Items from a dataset

=== Begin Enclosure ===

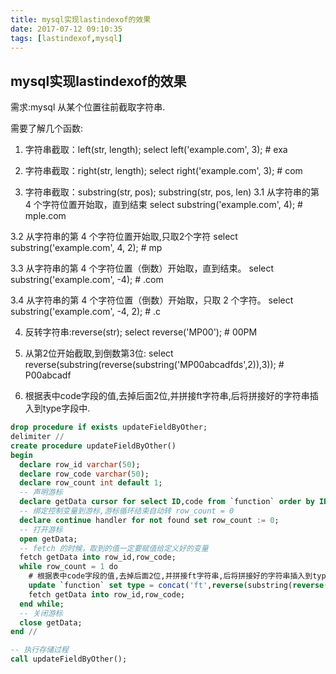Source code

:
 ```yaml
---
title: mysql实现lastindexof的效果
date: 2017-07-12 09:10:35
tags: [lastindexof,mysql]
---
```

## mysql实现lastindexof的效果
需求:mysql 从某个位置往前截取字符串.
<!-- more -->
需要了解几个函数:
1. 字符串截取：left(str, length);
    select left('example.com', 3);  # exa

2. 字符串截取：right(str, length);
    select right('example.com', 3); # com

3. 字符串截取：substring(str, pos);  substring(str, pos, len)
3.1 从字符串的第 4 个字符位置开始取，直到结束
    select substring('example.com', 4); # mple.com

3.2 从字符串的第 4 个字符位置开始取,只取2个字符
    select substring('example.com', 4, 2); # mp

3.3 从字符串的第 4 个字符位置（倒数）开始取，直到结束。
    select substring('example.com', -4); # .com 

3.4 从字符串的第 4 个字符位置（倒数）开始取，只取 2 个字符。
    select substring('example.com', -4, 2); # .c

4. 反转字符串:reverse(str);
    select reverse('MP00'); # 00PM

5. 从第2位开始截取,到倒数第3位:
    select reverse(substring(reverse(substring('MP00abcadfds',2)),3)); # P00abcadf
6. 根据表中code字段的值,去掉后面2位,并拼接ft字符串,后将拼接好的字符串插入到type字段中.
```sql
drop procedure if exists updateFieldByOther;
delimiter //
create procedure updateFieldByOther()
begin 
  declare row_id varchar(50);
  declare row_code varchar(50);
  declare row_count int default 1;
  -- 声明游标
  declare getData cursor for select ID,code from `function` order by ID asc;
  -- 绑定控制变量到游标,游标循环结束自动转 row_count = 0
  declare continue handler for not found set row_count := 0; 
  -- 打开游标
  open getData; 
  -- fetch 的时候，取到的值一定要赋值给定义好的变量
  fetch getData into row_id,row_code;
  while row_count = 1 do
    # 根据表中code字段的值,去掉后面2位,并拼接ft字符串,后将拼接好的字符串插入到type字段中.
    update `function` set type = concat('ft',reverse(substring(reverse(row_code), 3))) where ID = row_id;
    fetch getData into row_id,row_code;
  end while;  
  -- 关闭游标
  close getData;
end //

-- 执行存储过程
call updateFieldByOther();
```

=== End Enclosure ===

> How to complete this task
Without altering a word, return all of the records above and leave out their pictures.

> Output for this exercise
Source code

:
 ```yaml
---
title: mysql实现lastindexof的效果
date: 2017-07-12 09:10:35
tags: [lastindexof,mysql]
---
```

## mysql实现lastindexof的效果
需求:mysql 从某个位置往前截取字符串.
<!-- more -->
需要了解几个函数:
1. 字符串截取：left(str, length);
    select left('example.com', 3);  # exa

2. 字符串截取：right(str, length);
    select right('example.com', 3); # com

3. 字符串截取：substring(str, pos);  substring(str, pos, len)
3.1 从字符串的第 4 个字符位置开始取，直到结束
    select substring('example.com', 4); # mple.com

3.2 从字符串的第 4 个字符位置开始取,只取2个字符
    select substring('example.com', 4, 2); # mp

3.3 从字符串的第 4 个字符位置（倒数）开始取，直到结束。
    select substring('example.com', -4); # .com 

3.4 从字符串的第 4 个字符位置（倒数）开始取，只取 2 个字符。
    select substring('example.com', -4, 2); # .c

4. 反转字符串:reverse(str);
    select reverse('MP00'); # 00PM

5. 从第2位开始截取,到倒数第3位:
    select reverse(substring(reverse(substring('MP00abcadfds',2)),3)); # P00abcadf
6. 根据表中code字段的值,去掉后面2位,并拼接ft字符串,后将拼接好的字符串插入到type字段中.
```sql
drop procedure if exists updateFieldByOther;
delimiter //
create procedure updateFieldByOther()
begin 
  declare row_id varchar(50);
  declare row_code varchar(50);
  declare row_count int default 1;
  -- 声明游标
  declare getData cursor for select ID,code from `function` order by ID asc;
  -- 绑定控制变量到游标,游标循环结束自动转 row_count = 0
  declare continue handler for not found set row_count := 0; 
  -- 打开游标
  open getData; 
  -- fetch 的时候，取到的值一定要赋值给定义好的变量
  fetch getData into row_id,row_code;
  while row_count = 1 do
    # 根据表中code字段的值,去掉后面2位,并拼接ft字符串,后将拼接好的字符串插入到type字段中.
    update `function` set type = concat('ft',reverse(substring(reverse(row_code), 3))) where ID = row_id;
    fetch getData into row_id,row_code;
  end while;  
  -- 关闭游标
  close getData;
end //

-- 执行存储过程
call updateFieldByOther();
```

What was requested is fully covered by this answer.